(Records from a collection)
::::::

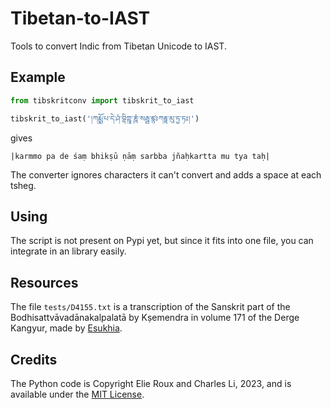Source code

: # Tibetan-to-IAST

Tools to convert Indic from Tibetan Unicode to IAST.

## Example

```python
from tibskritconv import tibskrit_to_iast

tibskrit_to_iast('།ཀརྨྨོ་པ་དེ་ཤཾ་བྷིཀྵཱུ་ཎཱཾ་སརྦྦ་ཛྙཿཀརྟྟ་མུ་ཏྱ་ཏཿ།')
```

gives

```
|karmmo pa de śaṃ bhikṣū ṇāṃ sarbba jñaḥkartta mu tya taḥ|
```

The converter ignores characters it can't convert and adds a space at each tsheg.

## Using

The script is not present on Pypi yet, but since it fits into one file, you can integrate in an library easily.

## Resources

The file `tests/D4155.txt` is a transcription of the Sanskrit part of the Bodhisattvāvadānakalpalatā by Kṣemendra in volume 171 of the Derge Kangyur, made by [Esukhia](https://github.com/Esukhia/derge-tengyur/).

## Credits

The Python code is Copyright Elie Roux and Charles Li, 2023, and is available under the [MIT License](LICENSE.md).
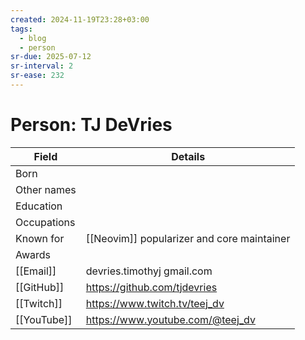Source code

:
 ```yaml
---
created: 2024-11-19T23:28+03:00
tags:
  - blog
  - person
sr-due: 2025-07-12
sr-interval: 2
sr-ease: 232
---
```


# Person: TJ DeVries

| Field       | Details                                    |
| ----------- | ------------------------------------------ |
| Born        |                                            |
| Other names |                                            |
| Education   |                                            |
| Occupations |                                            |
| Known for   | [[Neovim]] popularizer and core maintainer |
| Awards      |                                            |
| [[Email]]   | devries.timothyj <at> gmail.com            |
| [[GitHub]]  | https://github.com/tjdevries               |
| [[Twitch]]  | https://www.twitch.tv/teej_dv              |
| [[YouTube]] | https://www.youtube.com/@teej_dv           |
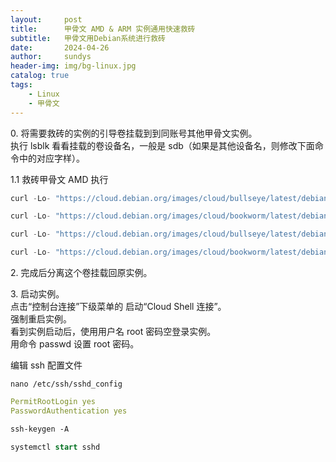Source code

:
 ```yaml
---
layout:     post
title:      甲骨文 AMD & ARM 实例通用快速救砖
subtitle:   甲骨文用Debian系统进行救砖
date:       2024-04-26
author:     sundys
header-img: img/bg-linux.jpg
catalog: true
tags:
    - Linux
    - 甲骨文
---
```


0\. 将需要救砖的实例的引导卷挂载到到同账号其他甲骨文实例。  
执行 lsblk 看看挂载的卷设备名，一般是 sdb（如果是其他设备名，则修改下面命令中的对应字样）。

1.1 救砖甲骨文 AMD 执行

```javascript
curl -Lo- "https://cloud.debian.org/images/cloud/bullseye/latest/debian-11-nocloud-amd64.tar.xz" | tar -xJO | dd of=/dev/sdb bs=1M
```

```javascript
curl -Lo- "https://cloud.debian.org/images/cloud/bookworm/latest/debian-12-nocloud-amd64.tar.xz" | tar -xJO | dd of=/dev/sdb bs=1M
```

```javascript
curl -Lo- "https://cloud.debian.org/images/cloud/bullseye/latest/debian-11-nocloud-arm64.tar.xz" | tar -xJO | dd of=/dev/sdb bs=1M
```

```javascript
curl -Lo- "https://cloud.debian.org/images/cloud/bookworm/latest/debian-12-nocloud-arm64.tar.xz" | tar -xJO | dd of=/dev/sdb bs=1M
```

2\. 完成后分离这个卷挂载回原实例。

3\. 启动实例。  
点击“控制台连接”下级菜单的 启动“Cloud Shell 连接”。  
强制重启实例。  
看到实例启动后，使用用户名 root 密码空登录实例。  
用命令 passwd 设置 root 密码。

编辑 ssh 配置文件

```undefined
nano /etc/ssh/sshd_config
```

```yaml
PermitRootLogin yes
PasswordAuthentication yes
```

```css
ssh-keygen -A
```

```sql
systemctl start sshd
```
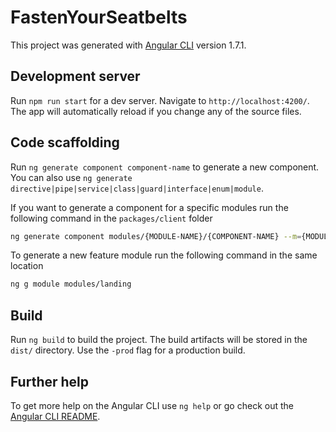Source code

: # FastenYourSeatbelts

This project was generated with [Angular CLI](https://github.com/angular/angular-cli) version 1.7.1.

## Development server

Run `npm run start` for a dev server. Navigate to `http://localhost:4200/`. The app will automatically reload if you change any of the source files.

## Code scaffolding

Run `ng generate component component-name` to generate a new component. You can also use `ng generate directive|pipe|service|class|guard|interface|enum|module`.

If you want to generate a component for a specific modules run the following command in the `packages/client` folder

```bash
ng generate component modules/{MODULE-NAME}/{COMPONENT-NAME} --m={MODULE-NAME}/{MODULE.NAME}.module.ts
```

To generate a new feature module run the following command in the same location

```bash
ng g module modules/landing
```

## Build

Run `ng build` to build the project. The build artifacts will be stored in the `dist/` directory. Use the `-prod` flag for a production build.

## Further help

To get more help on the Angular CLI use `ng help` or go check out the [Angular CLI README](https://github.com/angular/angular-cli/blob/master/README.md).

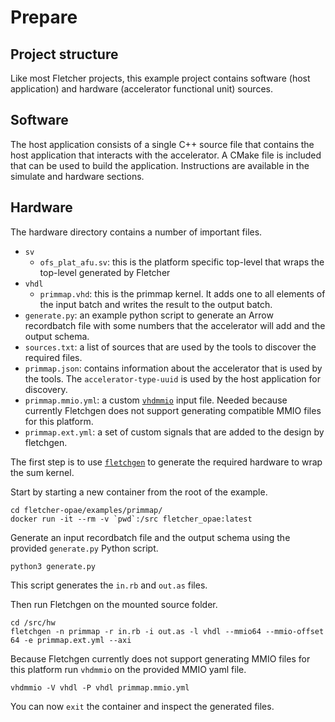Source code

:# Prepare

## Project structure

Like most Fletcher projects, this example project contains software (host application) and hardware (accelerator functional unit) sources.

## Software

The host application consists of a single C++ source file that contains the host application that interacts with the accelerator. A CMake file is included that can be used to build the application. Instructions are available in the simulate and hardware sections.

## Hardware

The hardware directory contains a number of important files.

- `sv`
  - `ofs_plat_afu.sv`: this is the platform specific top-level that wraps the top-level generated by Fletcher
- `vhdl`
  - `primmap.vhd`: this is the primmap kernel. It adds one to all elements of the input batch and writes the result to the output batch.
- `generate.py`: an example python script to generate an Arrow recordbatch file with some numbers that the accelerator will add and the output schema.
- `sources.txt`: a list of sources that are used by the tools to discover the required files.
- `primmap.json`: contains information about the accelerator that is used by the tools. The `accelerator-type-uuid` is used by the host application for discovery.
- `primmap.mmio.yml`: a custom [`vhdmmio`](https://github.com/abs-tudelft/vhdmmio) input file. Needed because currently Fletchgen does not support generating compatible MMIO files for this platform.
- `primmap.ext.yml`: a set of custom signals that are added to the design by fletchgen.

The first step is to use [`fletchgen`](https://github.com/abs-tudelft/fletcher) to generate the required hardware to wrap the sum kernel.

Start by starting a new container from the root of the example.

```
cd fletcher-opae/examples/primmap/
docker run -it --rm -v `pwd`:/src fletcher_opae:latest
```

Generate an input recordbatch file and the output schema using the provided `generate.py` Python script.

```
python3 generate.py
```

This script generates the `in.rb` and `out.as` files.

Then run Fletchgen on the mounted source folder.

```
cd /src/hw
fletchgen -n primmap -r in.rb -i out.as -l vhdl --mmio64 --mmio-offset 64 -e primmap.ext.yml --axi
```

Because Fletchgen currently does not support generating MMIO files for this platform run `vhdmmio` on the provided MMIO yaml file.

```
vhdmmio -V vhdl -P vhdl primmap.mmio.yml
```

You can now `exit` the container and inspect the generated files.
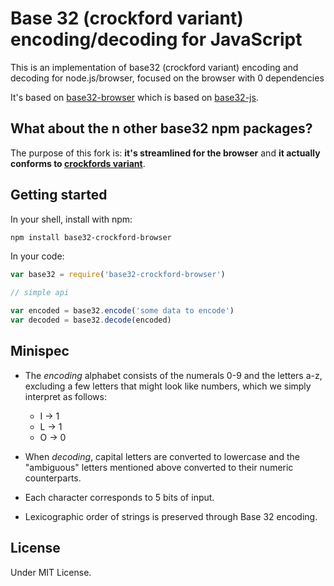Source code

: # Base 32 (crockford variant) encoding/decoding for JavaScript

This is an implementation of base32 (crockford variant) encoding and decoding for node.js/browser, focused on the browser with 0 dependencies

It's based on [base32-browser](https://github.com/VictorBjelkholm/base32-js) which is based on [base32-js](https://github.com/agnoster/base32-js).

## What about the n other base32 npm packages?

The purpose of this fork is: **it's streamlined for the browser** and **it actually conforms to [crockfords variant](https://en.wikipedia.org/wiki/Base32#Crockford.27s_Base32)**.

## Getting started

In your shell, install with npm:

```sh
npm install base32-crockford-browser
```

In your code:

```javascript
var base32 = require('base32-crockford-browser')

// simple api

var encoded = base32.encode('some data to encode')
var decoded = base32.decode(encoded)
```

## Minispec

- The *encoding* alphabet consists of the numerals 0-9 and the letters a-z, excluding a few letters that might look like numbers, which we simply interpret as follows:

  - I -> 1
  - L -> 1
  - O -> 0

- When *decoding*, capital letters are converted to lowercase and the "ambiguous" letters mentioned above converted to their numeric counterparts.
- Each character corresponds to 5 bits of input.
- Lexicographic order of strings is preserved through Base 32 encoding.

## License

Under MIT License.
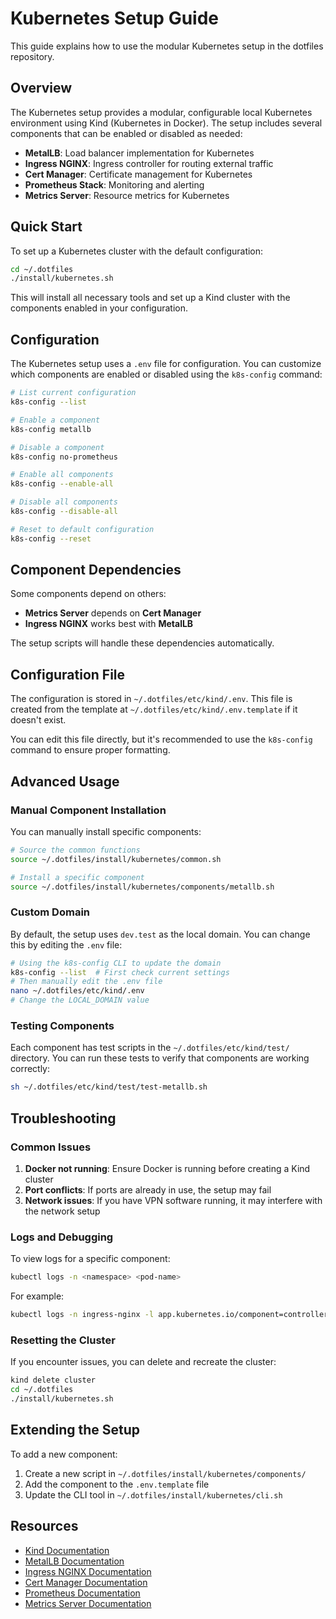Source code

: # Kubernetes Setup Guide

This guide explains how to use the modular Kubernetes setup in the dotfiles repository.

## Overview

The Kubernetes setup provides a modular, configurable local Kubernetes environment using
Kind (Kubernetes in Docker). The setup includes several components that can be enabled or
disabled as needed:

- **MetalLB**: Load balancer implementation for Kubernetes
- **Ingress NGINX**: Ingress controller for routing external traffic
- **Cert Manager**: Certificate management for Kubernetes
- **Prometheus Stack**: Monitoring and alerting
- **Metrics Server**: Resource metrics for Kubernetes

## Quick Start

To set up a Kubernetes cluster with the default configuration:

```bash
cd ~/.dotfiles
./install/kubernetes.sh
```

This will install all necessary tools and set up a Kind cluster with the components enabled in
your configuration.

## Configuration

The Kubernetes setup uses a `.env` file for configuration. You can customize which components are
enabled or disabled using the `k8s-config` command:

```bash
# List current configuration
k8s-config --list

# Enable a component
k8s-config metallb

# Disable a component
k8s-config no-prometheus

# Enable all components
k8s-config --enable-all

# Disable all components
k8s-config --disable-all

# Reset to default configuration
k8s-config --reset
```

## Component Dependencies

Some components depend on others:

- **Metrics Server** depends on **Cert Manager**
- **Ingress NGINX** works best with **MetalLB**

The setup scripts will handle these dependencies automatically.

## Configuration File

The configuration is stored in `~/.dotfiles/etc/kind/.env`. This file is created from the template
at `~/.dotfiles/etc/kind/.env.template` if it doesn't exist.

You can edit this file directly, but it's recommended to use the `k8s-config` command to ensure
proper formatting.

## Advanced Usage

### Manual Component Installation

You can manually install specific components:

```bash
# Source the common functions
source ~/.dotfiles/install/kubernetes/common.sh

# Install a specific component
source ~/.dotfiles/install/kubernetes/components/metallb.sh
```

### Custom Domain

By default, the setup uses `dev.test` as the local domain. You can change this by editing
the `.env` file:

```bash
# Using the k8s-config CLI to update the domain
k8s-config --list  # First check current settings
# Then manually edit the .env file
nano ~/.dotfiles/etc/kind/.env
# Change the LOCAL_DOMAIN value
```

### Testing Components

Each component has test scripts in the `~/.dotfiles/etc/kind/test/` directory. You can run these
tests to verify that components are working correctly:

```bash
sh ~/.dotfiles/etc/kind/test/test-metallb.sh
```

## Troubleshooting

### Common Issues

1. **Docker not running**: Ensure Docker is running before creating a Kind cluster
2. **Port conflicts**: If ports are already in use, the setup may fail
3. **Network issues**: If you have VPN software running, it may interfere with the network setup

### Logs and Debugging

To view logs for a specific component:

```bash
kubectl logs -n <namespace> <pod-name>
```

For example:

```bash
kubectl logs -n ingress-nginx -l app.kubernetes.io/component=controller
```

### Resetting the Cluster

If you encounter issues, you can delete and recreate the cluster:

```bash
kind delete cluster
cd ~/.dotfiles
./install/kubernetes.sh
```

## Extending the Setup

To add a new component:

1. Create a new script in `~/.dotfiles/install/kubernetes/components/`
2. Add the component to the `.env.template` file
3. Update the CLI tool in `~/.dotfiles/install/kubernetes/cli.sh`

## Resources

- [Kind Documentation](https://kind.sigs.k8s.io/docs/user/quick-start/)
- [MetalLB Documentation](https://metallb.universe.tf/)
- [Ingress NGINX Documentation](https://kubernetes.github.io/ingress-nginx/)
- [Cert Manager Documentation](https://cert-manager.io/docs/)
- [Prometheus Documentation](https://prometheus.io/docs/introduction/overview/)
- [Metrics Server Documentation](https://github.com/kubernetes-sigs/metrics-server)
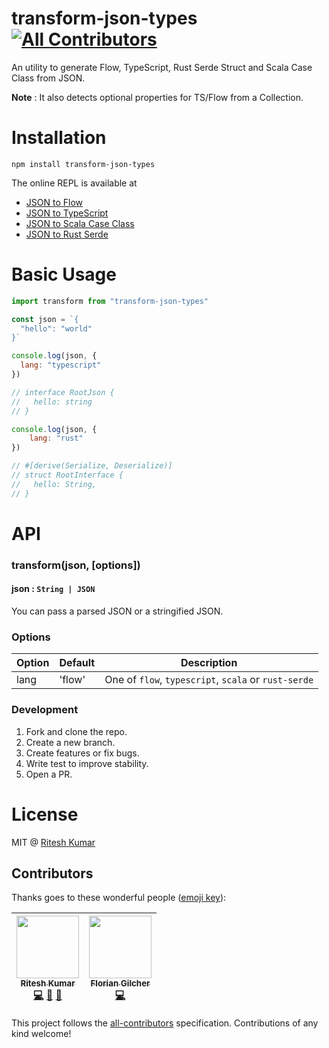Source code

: transform-json-types
[![All Contributors](https://img.shields.io/badge/all_contributors-2-orange.svg?style=flat-square)](#contributors)
=========

An utility to generate Flow, TypeScript, Rust Serde Struct and Scala Case Class from JSON.

**Note** : It also detects optional properties for TS/Flow from a Collection.

Installation
============

```
npm install transform-json-types
```

The online REPL is available at
- [JSON to Flow](https://transform.now.sh/json-to-flow-types)
- [JSON to TypeScript](https://transform.now.sh/json-to-ts-interface)
- [JSON to Scala Case Class](https://transform.now.sh/json-to-scala-case-class)
- [JSON to Rust Serde](https://transform.now.sh/json-to-rust-serde)

Basic Usage
===========
```js
import transform from "transform-json-types"

const json = `{
  "hello": "world"
}`

console.log(json, {
  lang: "typescript"
})

// interface RootJson {
//   hello: string
// }

console.log(json, {
	lang: "rust"
})

// #[derive(Serialize, Deserialize)]
// struct RootInterface {
//   hello: String,
// }
```

API
===
### transform(json, [options])

#### json : `String | JSON`
You can pass a parsed JSON or a stringified JSON.

### Options
Option|Default|Description
----|-----|-----
lang| 'flow'| One of `flow`, `typescript`, `scala` or `rust-serde`

### Development
1. Fork and clone the repo.
1. Create a new branch.
1. Create features or fix bugs.
1. Write test to improve stability.
1. Open a PR.

License
=======
MIT @ [Ritesh Kumar](https://twitter.com/ritz078)





## Contributors

Thanks goes to these wonderful people ([emoji key](https://github.com/kentcdodds/all-contributors#emoji-key)):

<!-- ALL-CONTRIBUTORS-LIST:START - Do not remove or modify this section -->
| [<img src="https://avatars3.githubusercontent.com/u/5389035?v=4" width="100px;"/><br /><sub>Ritesh Kumar</sub>](http://riteshkr.com)<br />[💻](https://github.com//transform-json-types/commits?author=ritz078 "Code") [📖](https://github.com//transform-json-types/commits?author=ritz078 "Documentation") [🤔](#ideas-ritz078 "Ideas, Planning, & Feedback") | [<img src="https://avatars2.githubusercontent.com/u/47542?v=4" width="100px;"/><br /><sub>Florian Gilcher</sub>](http://asquera.de)<br />[💻](https://github.com//transform-json-types/commits?author=skade "Code") |
| :---: | :---: |
<!-- ALL-CONTRIBUTORS-LIST:END -->

This project follows the [all-contributors](https://github.com/kentcdodds/all-contributors) specification. Contributions of any kind welcome!
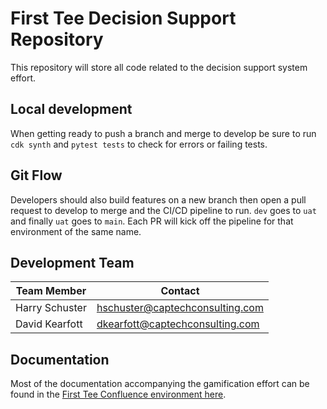# First Tee Decision Support Repository
This repository will store all code related to the decision support system effort.

## Local development
When getting ready to push a branch and merge to develop be sure to run ```cdk synth``` and ```pytest tests``` to check for errors or failing tests.

## Git Flow
Developers should also build features on a new branch then open a pull request to develop to merge and the CI/CD pipeline to run. ```dev``` goes to ```uat``` and finally ```uat``` goes to ```main```. Each PR will kick off the pipeline for that environment of the same name.

## Development Team
|Team Member|Contact|
|---|---|
|Harry Schuster|hschuster@captechconsulting.com|
|David Kearfott|dkearfott@captechconsulting.com|


## Documentation
Most of the documentation accompanying the gamification effort can be found in the [First Tee Confluence environment here](https://firsttee.atlassian.net/wiki/spaces/DSS/overview?homepageId=475824403).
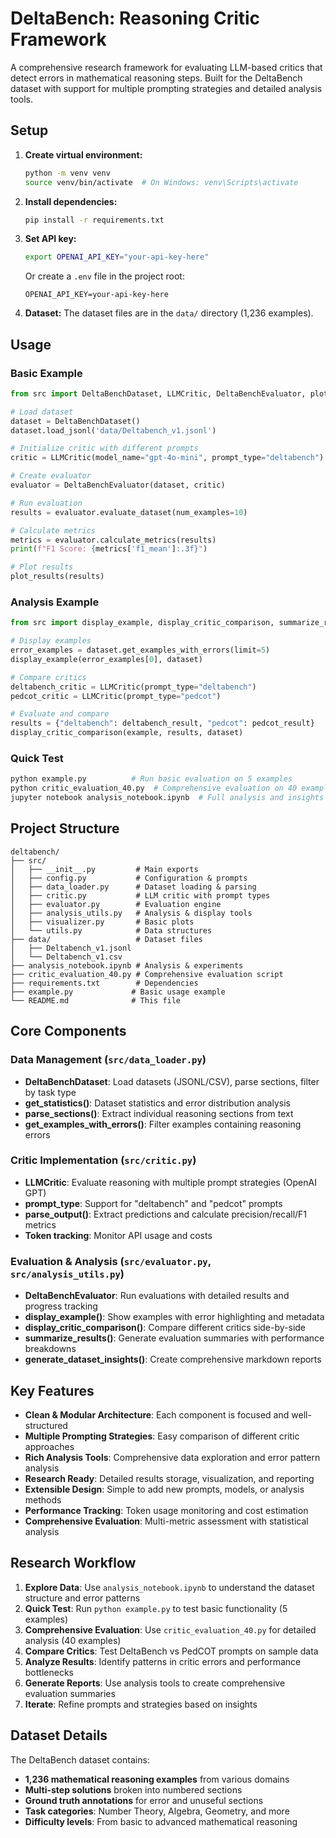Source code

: # DeltaBench: Reasoning Critic Framework

A comprehensive research framework for evaluating LLM-based critics that detect errors in mathematical reasoning steps. Built for the DeltaBench dataset with support for multiple prompting strategies and detailed analysis tools.

## Setup

1. **Create virtual environment:**
   ```bash
   python -m venv venv
   source venv/bin/activate  # On Windows: venv\Scripts\activate
   ```

2. **Install dependencies:**
   ```bash
   pip install -r requirements.txt
   ```

3. **Set API key:**
   ```bash
   export OPENAI_API_KEY="your-api-key-here"
   ```
   Or create a `.env` file in the project root:
   ```
   OPENAI_API_KEY=your-api-key-here
   ```

4. **Dataset:**
   The dataset files are in the `data/` directory (1,236 examples).

## Usage

### Basic Example

```python
from src import DeltaBenchDataset, LLMCritic, DeltaBenchEvaluator, plot_results

# Load dataset
dataset = DeltaBenchDataset()
dataset.load_jsonl('data/Deltabench_v1.jsonl')

# Initialize critic with different prompts
critic = LLMCritic(model_name="gpt-4o-mini", prompt_type="deltabench")  # or "pedcot"

# Create evaluator
evaluator = DeltaBenchEvaluator(dataset, critic)

# Run evaluation
results = evaluator.evaluate_dataset(num_examples=10)

# Calculate metrics
metrics = evaluator.calculate_metrics(results)
print(f"F1 Score: {metrics['f1_mean']:.3f}")

# Plot results
plot_results(results)
```

### Analysis Example

```python
from src import display_example, display_critic_comparison, summarize_results

# Display examples
error_examples = dataset.get_examples_with_errors(limit=5)
display_example(error_examples[0], dataset)

# Compare critics
deltabench_critic = LLMCritic(prompt_type="deltabench")
pedcot_critic = LLMCritic(prompt_type="pedcot")

# Evaluate and compare
results = {"deltabench": deltabench_result, "pedcot": pedcot_result}
display_critic_comparison(example, results, dataset)
```

### Quick Test

```bash
python example.py          # Run basic evaluation on 5 examples
python critic_evaluation_40.py  # Comprehensive evaluation on 40 examples
jupyter notebook analysis_notebook.ipynb  # Full analysis and insights
```

## Project Structure

```
deltabench/
├── src/
│   ├── __init__.py         # Main exports
│   ├── config.py           # Configuration & prompts
│   ├── data_loader.py      # Dataset loading & parsing
│   ├── critic.py           # LLM critic with prompt types
│   ├── evaluator.py        # Evaluation engine
│   ├── analysis_utils.py   # Analysis & display tools
│   ├── visualizer.py       # Basic plots
│   └── utils.py            # Data structures
├── data/                   # Dataset files
│   ├── Deltabench_v1.jsonl
│   └── Deltabench_v1.csv
├── analysis_notebook.ipynb # Analysis & experiments
├── critic_evaluation_40.py # Comprehensive evaluation script
├── requirements.txt        # Dependencies
├── example.py             # Basic usage example
└── README.md              # This file
```

## Core Components

### Data Management (`src/data_loader.py`)
- **DeltaBenchDataset**: Load datasets (JSONL/CSV), parse sections, filter by task type
- **get_statistics()**: Dataset statistics and error distribution analysis
- **parse_sections()**: Extract individual reasoning sections from text
- **get_examples_with_errors()**: Filter examples containing reasoning errors

### Critic Implementation (`src/critic.py`)
- **LLMCritic**: Evaluate reasoning with multiple prompt strategies (OpenAI GPT)
- **prompt_type**: Support for "deltabench" and "pedcot" prompts
- **parse_output()**: Extract predictions and calculate precision/recall/F1 metrics
- **Token tracking**: Monitor API usage and costs

### Evaluation & Analysis (`src/evaluator.py`, `src/analysis_utils.py`)
- **DeltaBenchEvaluator**: Run evaluations with detailed results and progress tracking
- **display_example()**: Show examples with error highlighting and metadata
- **display_critic_comparison()**: Compare different critics side-by-side
- **summarize_results()**: Generate evaluation summaries with performance breakdowns
- **generate_dataset_insights()**: Create comprehensive markdown reports

## Key Features

- **Clean & Modular Architecture**: Each component is focused and well-structured
- **Multiple Prompting Strategies**: Easy comparison of different critic approaches
- **Rich Analysis Tools**: Comprehensive data exploration and error pattern analysis
- **Research Ready**: Detailed results storage, visualization, and reporting
- **Extensible Design**: Simple to add new prompts, models, or analysis methods
- **Performance Tracking**: Token usage monitoring and cost estimation
- **Comprehensive Evaluation**: Multi-metric assessment with statistical analysis

## Research Workflow

1. **Explore Data**: Use `analysis_notebook.ipynb` to understand the dataset structure and error patterns
2. **Quick Test**: Run `python example.py` to test basic functionality (5 examples)
3. **Comprehensive Evaluation**: Use `critic_evaluation_40.py` for detailed analysis (40 examples)
4. **Compare Critics**: Test DeltaBench vs PedCOT prompts on sample data
5. **Analyze Results**: Identify patterns in critic errors and performance bottlenecks
6. **Generate Reports**: Use analysis tools to create comprehensive evaluation summaries
7. **Iterate**: Refine prompts and strategies based on insights

## Dataset Details

The DeltaBench dataset contains:
- **1,236 mathematical reasoning examples** from various domains
- **Multi-step solutions** broken into numbered sections
- **Ground truth annotations** for error and unuseful sections
- **Task categories**: Number Theory, Algebra, Geometry, and more
- **Difficulty levels**: From basic to advanced mathematical reasoning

::::::

▶ _Exercise directions_: Please copy every line of the data that carries the string "numbers".

▶ _Task result_:
- `generate.py`: an example python script to generate an Arrow recordbatch file with some numbers that the accelerator will add and the output schema.
- The *encoding* alphabet consists of the numerals 0-9 and the letters a-z, excluding a few letters that might look like numbers, which we simply interpret as follows:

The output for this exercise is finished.